_What is needed_
Reproduce all of the data exactly. Images are not to appear in the reply.

[Plain-text document sources]

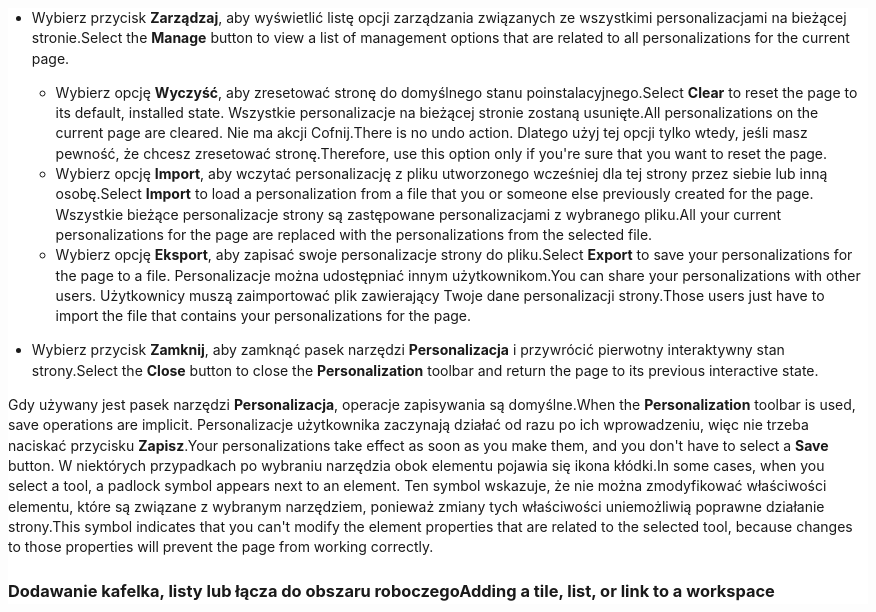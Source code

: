- <span data-ttu-id="e25e5-246">Wybierz przycisk **Zarządzaj**, aby wyświetlić listę opcji zarządzania związanych ze wszystkimi personalizacjami na bieżącej stronie.</span><span class="sxs-lookup"><span data-stu-id="e25e5-246">Select the **Manage** button to view a list of management options that are related to all personalizations for the current page.</span></span>

    - <span data-ttu-id="e25e5-247">Wybierz opcję **Wyczyść**, aby zresetować stronę do domyślnego stanu poinstalacyjnego.</span><span class="sxs-lookup"><span data-stu-id="e25e5-247">Select **Clear** to reset the page to its default, installed state.</span></span> <span data-ttu-id="e25e5-248">Wszystkie personalizacje na bieżącej stronie zostaną usunięte.</span><span class="sxs-lookup"><span data-stu-id="e25e5-248">All personalizations on the current page are cleared.</span></span> <span data-ttu-id="e25e5-249">Nie ma akcji Cofnij.</span><span class="sxs-lookup"><span data-stu-id="e25e5-249">There is no undo action.</span></span> <span data-ttu-id="e25e5-250">Dlatego użyj tej opcji tylko wtedy, jeśli masz pewność, że chcesz zresetować stronę.</span><span class="sxs-lookup"><span data-stu-id="e25e5-250">Therefore, use this option only if you're sure that you want to reset the page.</span></span>
    - <span data-ttu-id="e25e5-251">Wybierz opcję **Import**, aby wczytać personalizację z pliku utworzonego wcześniej dla tej strony przez siebie lub inną osobę.</span><span class="sxs-lookup"><span data-stu-id="e25e5-251">Select **Import** to load a personalization from a file that you or someone else previously created for the page.</span></span> <span data-ttu-id="e25e5-252">Wszystkie bieżące personalizacje strony są zastępowane personalizacjami z wybranego pliku.</span><span class="sxs-lookup"><span data-stu-id="e25e5-252">All your current personalizations for the page are replaced with the personalizations from the selected file.</span></span>
    - <span data-ttu-id="e25e5-253">Wybierz opcję **Eksport**, aby zapisać swoje personalizacje strony do pliku.</span><span class="sxs-lookup"><span data-stu-id="e25e5-253">Select **Export** to save your personalizations for the page to a file.</span></span> <span data-ttu-id="e25e5-254">Personalizacje można udostępniać innym użytkownikom.</span><span class="sxs-lookup"><span data-stu-id="e25e5-254">You can share your personalizations with other users.</span></span> <span data-ttu-id="e25e5-255">Użytkownicy muszą zaimportować plik zawierający Twoje dane personalizacji strony.</span><span class="sxs-lookup"><span data-stu-id="e25e5-255">Those users just have to import the file that contains your personalizations for the page.</span></span>

- <span data-ttu-id="e25e5-256">Wybierz przycisk **Zamknij**, aby zamknąć pasek narzędzi **Personalizacja** i przywrócić pierwotny interaktywny stan strony.</span><span class="sxs-lookup"><span data-stu-id="e25e5-256">Select the **Close** button to close the **Personalization** toolbar and return the page to its previous interactive state.</span></span>

<span data-ttu-id="e25e5-257">Gdy używany jest pasek narzędzi **Personalizacja**, operacje zapisywania są domyślne.</span><span class="sxs-lookup"><span data-stu-id="e25e5-257">When the **Personalization** toolbar is used, save operations are implicit.</span></span> <span data-ttu-id="e25e5-258">Personalizacje użytkownika zaczynają działać od razu po ich wprowadzeniu, więc nie trzeba naciskać przycisku **Zapisz**.</span><span class="sxs-lookup"><span data-stu-id="e25e5-258">Your personalizations take effect as soon as you make them, and you don't have to select a **Save** button.</span></span> <span data-ttu-id="e25e5-259">W niektórych przypadkach po wybraniu narzędzia obok elementu pojawia się ikona kłódki.</span><span class="sxs-lookup"><span data-stu-id="e25e5-259">In some cases, when you select a tool, a padlock symbol appears next to an element.</span></span> <span data-ttu-id="e25e5-260">Ten symbol wskazuje, że nie można zmodyfikować właściwości elementu, które są związane z wybranym narzędziem, ponieważ zmiany tych właściwości uniemożliwią poprawne działanie strony.</span><span class="sxs-lookup"><span data-stu-id="e25e5-260">This symbol indicates that you can't modify the element properties that are related to the selected tool, because changes to those properties will prevent the page from working correctly.</span></span>

### <a name="adding-a-tile-list-or-link-to-a-workspace"></a><span data-ttu-id="e25e5-261">Dodawanie kafelka, listy lub łącza do obszaru roboczego</span><span class="sxs-lookup"><span data-stu-id="e25e5-261">Adding a tile, list, or link to a workspace</span></span>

_Result_
Source code

:- <span data-ttu-id="e25e5-246">Wybierz przycisk **Zarządzaj**, aby wyświetlić listę opcji zarządzania związanych ze wszystkimi personalizacjami na bieżącej stronie.</span><span class="sxs-lookup"><span data-stu-id="e25e5-246">Select the **Manage** button to view a list of management options that are related to all personalizations for the current page.</span></span>

    - <span data-ttu-id="e25e5-247">Wybierz opcję **Wyczyść**, aby zresetować stronę do domyślnego stanu poinstalacyjnego.</span><span class="sxs-lookup"><span data-stu-id="e25e5-247">Select **Clear** to reset the page to its default, installed state.</span></span> <span data-ttu-id="e25e5-248">Wszystkie personalizacje na bieżącej stronie zostaną usunięte.</span><span class="sxs-lookup"><span data-stu-id="e25e5-248">All personalizations on the current page are cleared.</span></span> <span data-ttu-id="e25e5-249">Nie ma akcji Cofnij.</span><span class="sxs-lookup"><span data-stu-id="e25e5-249">There is no undo action.</span></span> <span data-ttu-id="e25e5-250">Dlatego użyj tej opcji tylko wtedy, jeśli masz pewność, że chcesz zresetować stronę.</span><span class="sxs-lookup"><span data-stu-id="e25e5-250">Therefore, use this option only if you're sure that you want to reset the page.</span></span>
    - <span data-ttu-id="e25e5-251">Wybierz opcję **Import**, aby wczytać personalizację z pliku utworzonego wcześniej dla tej strony przez siebie lub inną osobę.</span><span class="sxs-lookup"><span data-stu-id="e25e5-251">Select **Import** to load a personalization from a file that you or someone else previously created for the page.</span></span> <span data-ttu-id="e25e5-252">Wszystkie bieżące personalizacje strony są zastępowane personalizacjami z wybranego pliku.</span><span class="sxs-lookup"><span data-stu-id="e25e5-252">All your current personalizations for the page are replaced with the personalizations from the selected file.</span></span>
    - <span data-ttu-id="e25e5-253">Wybierz opcję **Eksport**, aby zapisać swoje personalizacje strony do pliku.</span><span class="sxs-lookup"><span data-stu-id="e25e5-253">Select **Export** to save your personalizations for the page to a file.</span></span> <span data-ttu-id="e25e5-254">Personalizacje można udostępniać innym użytkownikom.</span><span class="sxs-lookup"><span data-stu-id="e25e5-254">You can share your personalizations with other users.</span></span> <span data-ttu-id="e25e5-255">Użytkownicy muszą zaimportować plik zawierający Twoje dane personalizacji strony.</span><span class="sxs-lookup"><span data-stu-id="e25e5-255">Those users just have to import the file that contains your personalizations for the page.</span></span>

- <span data-ttu-id="e25e5-256">Wybierz przycisk **Zamknij**, aby zamknąć pasek narzędzi **Personalizacja** i przywrócić pierwotny interaktywny stan strony.</span><span class="sxs-lookup"><span data-stu-id="e25e5-256">Select the **Close** button to close the **Personalization** toolbar and return the page to its previous interactive state.</span></span>

<span data-ttu-id="e25e5-257">Gdy używany jest pasek narzędzi **Personalizacja**, operacje zapisywania są domyślne.</span><span class="sxs-lookup"><span data-stu-id="e25e5-257">When the **Personalization** toolbar is used, save operations are implicit.</span></span> <span data-ttu-id="e25e5-258">Personalizacje użytkownika zaczynają działać od razu po ich wprowadzeniu, więc nie trzeba naciskać przycisku **Zapisz**.</span><span class="sxs-lookup"><span data-stu-id="e25e5-258">Your personalizations take effect as soon as you make them, and you don't have to select a **Save** button.</span></span> <span data-ttu-id="e25e5-259">W niektórych przypadkach po wybraniu narzędzia obok elementu pojawia się ikona kłódki.</span><span class="sxs-lookup"><span data-stu-id="e25e5-259">In some cases, when you select a tool, a padlock symbol appears next to an element.</span></span> <span data-ttu-id="e25e5-260">Ten symbol wskazuje, że nie można zmodyfikować właściwości elementu, które są związane z wybranym narzędziem, ponieważ zmiany tych właściwości uniemożliwią poprawne działanie strony.</span><span class="sxs-lookup"><span data-stu-id="e25e5-260">This symbol indicates that you can't modify the element properties that are related to the selected tool, because changes to those properties will prevent the page from working correctly.</span></span>

### <a name="adding-a-tile-list-or-link-to-a-workspace"></a><span data-ttu-id="e25e5-261">Dodawanie kafelka, listy lub łącza do obszaru roboczego</span><span class="sxs-lookup"><span data-stu-id="e25e5-261">Adding a tile, list, or link to a workspace</span></span>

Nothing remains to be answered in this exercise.